> _Task_:
When you reach the line containing "enter timer vector" in the data below, begin returning lines exactly as written, and stop once the line containing "Casa central inclusive." has been returned.
*** Opening of Exercise material ***
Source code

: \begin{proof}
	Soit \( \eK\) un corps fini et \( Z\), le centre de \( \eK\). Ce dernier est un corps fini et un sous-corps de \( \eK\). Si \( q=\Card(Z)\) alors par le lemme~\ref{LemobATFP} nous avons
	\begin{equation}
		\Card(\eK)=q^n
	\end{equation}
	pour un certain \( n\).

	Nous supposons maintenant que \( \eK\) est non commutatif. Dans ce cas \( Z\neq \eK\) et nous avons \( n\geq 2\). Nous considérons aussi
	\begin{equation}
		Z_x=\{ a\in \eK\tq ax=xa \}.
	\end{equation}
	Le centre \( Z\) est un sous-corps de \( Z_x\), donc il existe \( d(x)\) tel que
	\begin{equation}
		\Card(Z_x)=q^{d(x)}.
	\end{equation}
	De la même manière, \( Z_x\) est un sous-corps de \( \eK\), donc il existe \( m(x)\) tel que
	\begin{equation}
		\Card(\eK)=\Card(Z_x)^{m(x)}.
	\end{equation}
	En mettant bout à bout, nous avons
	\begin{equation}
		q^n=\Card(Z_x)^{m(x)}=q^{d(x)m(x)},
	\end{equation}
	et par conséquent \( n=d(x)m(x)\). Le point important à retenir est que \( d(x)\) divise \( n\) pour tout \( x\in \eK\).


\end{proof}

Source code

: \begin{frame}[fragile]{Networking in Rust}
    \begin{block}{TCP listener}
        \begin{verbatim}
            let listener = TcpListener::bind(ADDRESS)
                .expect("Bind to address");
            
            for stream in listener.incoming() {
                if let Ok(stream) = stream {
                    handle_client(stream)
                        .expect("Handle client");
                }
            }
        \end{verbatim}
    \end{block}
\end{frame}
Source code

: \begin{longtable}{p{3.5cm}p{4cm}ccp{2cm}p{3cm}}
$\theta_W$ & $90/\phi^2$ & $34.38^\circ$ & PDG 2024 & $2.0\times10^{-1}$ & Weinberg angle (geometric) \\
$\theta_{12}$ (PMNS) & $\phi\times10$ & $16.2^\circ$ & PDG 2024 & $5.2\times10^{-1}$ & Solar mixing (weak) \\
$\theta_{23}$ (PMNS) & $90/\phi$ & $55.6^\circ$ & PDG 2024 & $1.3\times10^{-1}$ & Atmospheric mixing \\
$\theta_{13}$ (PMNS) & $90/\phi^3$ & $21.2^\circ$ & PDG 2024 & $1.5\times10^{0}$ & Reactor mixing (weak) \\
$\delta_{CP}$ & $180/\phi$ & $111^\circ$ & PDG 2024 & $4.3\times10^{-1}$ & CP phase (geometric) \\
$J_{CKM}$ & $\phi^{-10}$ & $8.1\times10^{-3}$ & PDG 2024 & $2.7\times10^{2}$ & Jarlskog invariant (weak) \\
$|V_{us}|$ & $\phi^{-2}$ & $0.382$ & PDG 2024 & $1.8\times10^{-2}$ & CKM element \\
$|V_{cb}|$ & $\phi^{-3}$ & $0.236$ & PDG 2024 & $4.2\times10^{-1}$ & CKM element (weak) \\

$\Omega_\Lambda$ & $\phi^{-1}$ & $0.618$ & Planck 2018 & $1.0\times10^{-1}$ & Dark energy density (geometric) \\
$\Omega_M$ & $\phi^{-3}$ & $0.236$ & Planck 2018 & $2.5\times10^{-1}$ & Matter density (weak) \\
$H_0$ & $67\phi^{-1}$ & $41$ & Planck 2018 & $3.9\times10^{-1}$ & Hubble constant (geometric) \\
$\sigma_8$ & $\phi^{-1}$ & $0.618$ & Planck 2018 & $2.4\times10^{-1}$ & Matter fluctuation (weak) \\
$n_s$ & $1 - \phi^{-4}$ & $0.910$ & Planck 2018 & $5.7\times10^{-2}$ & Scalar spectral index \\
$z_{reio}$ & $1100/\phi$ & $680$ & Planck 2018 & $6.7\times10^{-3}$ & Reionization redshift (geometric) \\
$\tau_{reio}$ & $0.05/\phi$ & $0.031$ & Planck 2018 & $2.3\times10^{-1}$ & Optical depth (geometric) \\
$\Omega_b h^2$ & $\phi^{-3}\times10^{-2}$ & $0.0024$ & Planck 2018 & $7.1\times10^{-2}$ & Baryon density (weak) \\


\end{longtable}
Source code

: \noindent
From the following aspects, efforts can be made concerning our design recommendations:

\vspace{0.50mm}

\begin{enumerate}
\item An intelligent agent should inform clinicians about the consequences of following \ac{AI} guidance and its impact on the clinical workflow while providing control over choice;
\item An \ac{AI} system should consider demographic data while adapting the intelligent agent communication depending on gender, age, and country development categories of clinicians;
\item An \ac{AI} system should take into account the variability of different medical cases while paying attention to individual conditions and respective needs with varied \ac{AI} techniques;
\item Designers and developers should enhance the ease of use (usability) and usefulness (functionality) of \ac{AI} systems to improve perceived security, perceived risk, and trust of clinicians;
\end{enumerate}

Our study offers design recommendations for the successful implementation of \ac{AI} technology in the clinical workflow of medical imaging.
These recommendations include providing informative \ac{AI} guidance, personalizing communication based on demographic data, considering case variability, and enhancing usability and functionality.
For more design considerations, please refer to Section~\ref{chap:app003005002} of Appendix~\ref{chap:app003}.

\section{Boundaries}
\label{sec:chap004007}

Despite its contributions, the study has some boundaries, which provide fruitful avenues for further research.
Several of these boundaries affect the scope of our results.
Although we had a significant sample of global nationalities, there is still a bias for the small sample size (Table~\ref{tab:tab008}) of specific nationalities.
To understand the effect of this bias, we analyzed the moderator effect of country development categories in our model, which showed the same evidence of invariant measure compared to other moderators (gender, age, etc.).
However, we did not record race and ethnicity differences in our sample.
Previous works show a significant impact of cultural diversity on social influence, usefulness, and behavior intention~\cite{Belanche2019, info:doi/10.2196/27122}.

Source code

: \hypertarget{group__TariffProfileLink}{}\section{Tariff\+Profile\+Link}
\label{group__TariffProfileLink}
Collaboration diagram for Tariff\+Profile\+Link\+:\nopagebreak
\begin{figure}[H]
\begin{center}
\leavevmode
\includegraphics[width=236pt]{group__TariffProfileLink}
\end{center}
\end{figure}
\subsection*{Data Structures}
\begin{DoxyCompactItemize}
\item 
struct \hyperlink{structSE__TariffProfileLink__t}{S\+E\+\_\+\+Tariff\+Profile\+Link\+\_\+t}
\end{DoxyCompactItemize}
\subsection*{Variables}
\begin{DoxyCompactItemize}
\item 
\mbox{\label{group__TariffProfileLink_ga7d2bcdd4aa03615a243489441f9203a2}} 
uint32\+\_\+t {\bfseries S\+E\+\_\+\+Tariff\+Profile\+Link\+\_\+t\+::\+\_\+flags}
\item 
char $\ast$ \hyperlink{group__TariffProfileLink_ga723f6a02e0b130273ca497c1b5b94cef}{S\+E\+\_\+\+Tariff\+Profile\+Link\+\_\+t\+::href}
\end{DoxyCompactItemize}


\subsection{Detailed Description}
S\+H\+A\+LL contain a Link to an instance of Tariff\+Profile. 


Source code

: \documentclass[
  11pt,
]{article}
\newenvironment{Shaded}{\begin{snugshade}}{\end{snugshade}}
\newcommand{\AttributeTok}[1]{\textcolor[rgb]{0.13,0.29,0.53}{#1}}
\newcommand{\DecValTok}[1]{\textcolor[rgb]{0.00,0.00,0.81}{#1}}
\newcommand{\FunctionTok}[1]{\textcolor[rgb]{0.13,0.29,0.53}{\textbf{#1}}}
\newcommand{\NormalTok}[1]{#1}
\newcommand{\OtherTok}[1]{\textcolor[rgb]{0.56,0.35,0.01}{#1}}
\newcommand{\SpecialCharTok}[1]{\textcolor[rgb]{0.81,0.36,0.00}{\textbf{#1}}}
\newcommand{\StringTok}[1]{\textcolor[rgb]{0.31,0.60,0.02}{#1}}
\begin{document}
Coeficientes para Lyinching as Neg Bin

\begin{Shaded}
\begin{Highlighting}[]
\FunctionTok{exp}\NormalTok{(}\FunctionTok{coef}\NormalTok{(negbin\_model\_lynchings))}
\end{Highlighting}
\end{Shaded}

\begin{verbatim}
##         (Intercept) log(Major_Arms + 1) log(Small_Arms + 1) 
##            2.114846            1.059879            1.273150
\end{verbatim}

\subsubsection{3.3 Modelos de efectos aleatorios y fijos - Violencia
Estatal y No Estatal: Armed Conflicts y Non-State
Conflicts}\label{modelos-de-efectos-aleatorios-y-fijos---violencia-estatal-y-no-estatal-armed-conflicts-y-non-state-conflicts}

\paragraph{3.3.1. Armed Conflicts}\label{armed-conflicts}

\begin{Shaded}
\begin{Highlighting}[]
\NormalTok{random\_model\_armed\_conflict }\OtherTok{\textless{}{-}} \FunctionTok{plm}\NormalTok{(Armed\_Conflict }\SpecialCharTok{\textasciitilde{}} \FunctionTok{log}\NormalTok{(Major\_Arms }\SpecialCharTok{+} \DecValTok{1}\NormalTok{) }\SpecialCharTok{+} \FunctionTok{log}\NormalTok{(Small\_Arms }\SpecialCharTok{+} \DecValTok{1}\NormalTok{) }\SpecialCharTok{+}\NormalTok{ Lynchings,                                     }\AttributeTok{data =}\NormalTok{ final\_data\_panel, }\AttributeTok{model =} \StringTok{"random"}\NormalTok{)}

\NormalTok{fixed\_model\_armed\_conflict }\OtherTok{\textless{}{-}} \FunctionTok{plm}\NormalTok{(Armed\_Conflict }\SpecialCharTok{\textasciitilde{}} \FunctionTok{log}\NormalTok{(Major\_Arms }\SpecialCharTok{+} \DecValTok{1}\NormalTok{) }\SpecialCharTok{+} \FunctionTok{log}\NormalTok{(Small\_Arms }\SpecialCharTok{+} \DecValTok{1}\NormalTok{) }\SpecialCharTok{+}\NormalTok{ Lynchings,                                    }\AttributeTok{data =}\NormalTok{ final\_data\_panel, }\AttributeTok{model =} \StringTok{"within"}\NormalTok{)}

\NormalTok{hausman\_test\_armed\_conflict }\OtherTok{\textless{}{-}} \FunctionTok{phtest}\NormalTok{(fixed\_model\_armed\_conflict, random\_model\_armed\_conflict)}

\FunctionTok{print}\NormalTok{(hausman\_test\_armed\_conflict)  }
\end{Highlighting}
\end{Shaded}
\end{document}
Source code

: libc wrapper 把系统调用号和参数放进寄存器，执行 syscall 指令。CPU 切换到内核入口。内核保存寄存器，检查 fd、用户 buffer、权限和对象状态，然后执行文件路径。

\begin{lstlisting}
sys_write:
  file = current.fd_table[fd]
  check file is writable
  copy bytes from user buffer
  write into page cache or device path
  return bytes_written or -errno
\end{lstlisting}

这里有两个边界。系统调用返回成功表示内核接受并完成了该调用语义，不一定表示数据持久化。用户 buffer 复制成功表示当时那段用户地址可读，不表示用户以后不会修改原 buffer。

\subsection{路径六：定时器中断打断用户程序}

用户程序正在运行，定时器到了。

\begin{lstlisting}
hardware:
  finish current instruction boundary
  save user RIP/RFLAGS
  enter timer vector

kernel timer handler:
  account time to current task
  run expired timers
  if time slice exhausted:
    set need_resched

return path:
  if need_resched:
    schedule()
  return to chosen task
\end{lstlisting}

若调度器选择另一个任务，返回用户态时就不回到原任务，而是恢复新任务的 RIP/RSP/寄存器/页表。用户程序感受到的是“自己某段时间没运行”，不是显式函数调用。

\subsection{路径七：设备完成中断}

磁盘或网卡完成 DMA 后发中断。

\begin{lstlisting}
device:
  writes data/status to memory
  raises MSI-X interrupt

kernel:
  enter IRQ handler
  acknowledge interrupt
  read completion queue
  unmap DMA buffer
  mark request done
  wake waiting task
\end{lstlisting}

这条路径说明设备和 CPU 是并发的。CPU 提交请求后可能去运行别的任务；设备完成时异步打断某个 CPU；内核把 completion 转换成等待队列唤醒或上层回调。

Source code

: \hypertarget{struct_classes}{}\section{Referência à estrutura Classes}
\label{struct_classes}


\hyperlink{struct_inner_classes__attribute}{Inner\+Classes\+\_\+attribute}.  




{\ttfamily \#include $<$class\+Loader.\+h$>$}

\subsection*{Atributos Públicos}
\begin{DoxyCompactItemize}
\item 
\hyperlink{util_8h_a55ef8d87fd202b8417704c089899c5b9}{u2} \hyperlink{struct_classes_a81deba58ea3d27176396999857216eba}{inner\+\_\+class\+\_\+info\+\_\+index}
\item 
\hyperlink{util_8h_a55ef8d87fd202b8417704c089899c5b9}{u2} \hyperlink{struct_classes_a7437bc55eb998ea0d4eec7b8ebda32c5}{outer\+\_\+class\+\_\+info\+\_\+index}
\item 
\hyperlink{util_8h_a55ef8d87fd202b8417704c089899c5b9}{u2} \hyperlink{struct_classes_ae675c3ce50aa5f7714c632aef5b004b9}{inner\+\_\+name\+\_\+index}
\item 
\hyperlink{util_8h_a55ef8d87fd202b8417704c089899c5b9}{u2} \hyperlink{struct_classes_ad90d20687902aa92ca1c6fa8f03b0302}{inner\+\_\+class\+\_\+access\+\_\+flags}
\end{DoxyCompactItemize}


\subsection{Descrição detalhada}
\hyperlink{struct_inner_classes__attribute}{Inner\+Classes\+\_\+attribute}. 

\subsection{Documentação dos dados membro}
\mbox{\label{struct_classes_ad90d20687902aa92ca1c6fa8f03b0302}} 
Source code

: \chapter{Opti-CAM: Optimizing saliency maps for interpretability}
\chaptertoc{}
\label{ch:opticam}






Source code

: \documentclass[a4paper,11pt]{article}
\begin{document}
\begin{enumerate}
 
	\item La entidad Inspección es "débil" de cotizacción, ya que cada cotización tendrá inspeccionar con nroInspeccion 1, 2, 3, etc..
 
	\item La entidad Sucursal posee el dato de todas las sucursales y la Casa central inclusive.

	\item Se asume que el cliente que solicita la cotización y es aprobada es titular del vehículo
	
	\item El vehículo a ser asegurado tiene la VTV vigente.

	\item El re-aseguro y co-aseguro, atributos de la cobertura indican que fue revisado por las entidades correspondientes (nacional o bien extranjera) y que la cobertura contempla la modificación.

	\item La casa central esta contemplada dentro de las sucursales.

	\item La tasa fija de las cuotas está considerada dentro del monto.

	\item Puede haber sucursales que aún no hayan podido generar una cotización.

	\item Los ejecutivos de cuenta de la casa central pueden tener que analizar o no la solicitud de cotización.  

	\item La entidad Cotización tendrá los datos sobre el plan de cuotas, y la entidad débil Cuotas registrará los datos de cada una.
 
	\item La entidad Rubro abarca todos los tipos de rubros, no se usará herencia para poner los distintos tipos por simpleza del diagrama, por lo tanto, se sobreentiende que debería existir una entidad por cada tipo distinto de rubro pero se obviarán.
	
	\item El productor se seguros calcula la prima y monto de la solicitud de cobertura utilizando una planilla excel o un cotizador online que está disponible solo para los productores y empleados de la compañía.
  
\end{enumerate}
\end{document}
*** Close of Exercise material ***
> _Problem solution_:
  enter timer vector

kernel timer handler:
  account time to current task
  run expired timers
  if time slice exhausted:
    set need_resched

return path:
  if need_resched:
    schedule()
  return to chosen task
\end{lstlisting}

若调度器选择另一个任务，返回用户态时就不回到原任务，而是恢复新任务的 RIP/RSP/寄存器/页表。用户程序感受到的是“自己某段时间没运行”，不是显式函数调用。

\subsection{路径七：设备完成中断}

磁盘或网卡完成 DMA 后发中断。

\begin{lstlisting}
device:
  writes data/status to memory
  raises MSI-X interrupt

kernel:
  enter IRQ handler
  acknowledge interrupt
  read completion queue
  unmap DMA buffer
  mark request done
  wake waiting task
\end{lstlisting}

这条路径说明设备和 CPU 是并发的。CPU 提交请求后可能去运行别的任务；设备完成时异步打断某个 CPU；内核把 completion 转换成等待队列唤醒或上层回调。

Source code

: \hypertarget{struct_classes}{}\section{Referência à estrutura Classes}
\label{struct_classes}


\hyperlink{struct_inner_classes__attribute}{Inner\+Classes\+\_\+attribute}.  




{\ttfamily \#include $<$class\+Loader.\+h$>$}

\subsection*{Atributos Públicos}
\begin{DoxyCompactItemize}
\item 
\hyperlink{util_8h_a55ef8d87fd202b8417704c089899c5b9}{u2} \hyperlink{struct_classes_a81deba58ea3d27176396999857216eba}{inner\+\_\+class\+\_\+info\+\_\+index}
\item 
\hyperlink{util_8h_a55ef8d87fd202b8417704c089899c5b9}{u2} \hyperlink{struct_classes_a7437bc55eb998ea0d4eec7b8ebda32c5}{outer\+\_\+class\+\_\+info\+\_\+index}
\item 
\hyperlink{util_8h_a55ef8d87fd202b8417704c089899c5b9}{u2} \hyperlink{struct_classes_ae675c3ce50aa5f7714c632aef5b004b9}{inner\+\_\+name\+\_\+index}
\item 
\hyperlink{util_8h_a55ef8d87fd202b8417704c089899c5b9}{u2} \hyperlink{struct_classes_ad90d20687902aa92ca1c6fa8f03b0302}{inner\+\_\+class\+\_\+access\+\_\+flags}
\end{DoxyCompactItemize}


\subsection{Descrição detalhada}
\hyperlink{struct_inner_classes__attribute}{Inner\+Classes\+\_\+attribute}. 

\subsection{Documentação dos dados membro}
\mbox{\label{struct_classes_ad90d20687902aa92ca1c6fa8f03b0302}} 
Source code

: \chapter{Opti-CAM: Optimizing saliency maps for interpretability}
\chaptertoc{}
\label{ch:opticam}






Source code

: \documentclass[a4paper,11pt]{article}
\begin{document}
\begin{enumerate}
 
	\item La entidad Inspección es "débil" de cotizacción, ya que cada cotización tendrá inspeccionar con nroInspeccion 1, 2, 3, etc..
 
	\item La entidad Sucursal posee el dato de todas las sucursales y la Casa central inclusive.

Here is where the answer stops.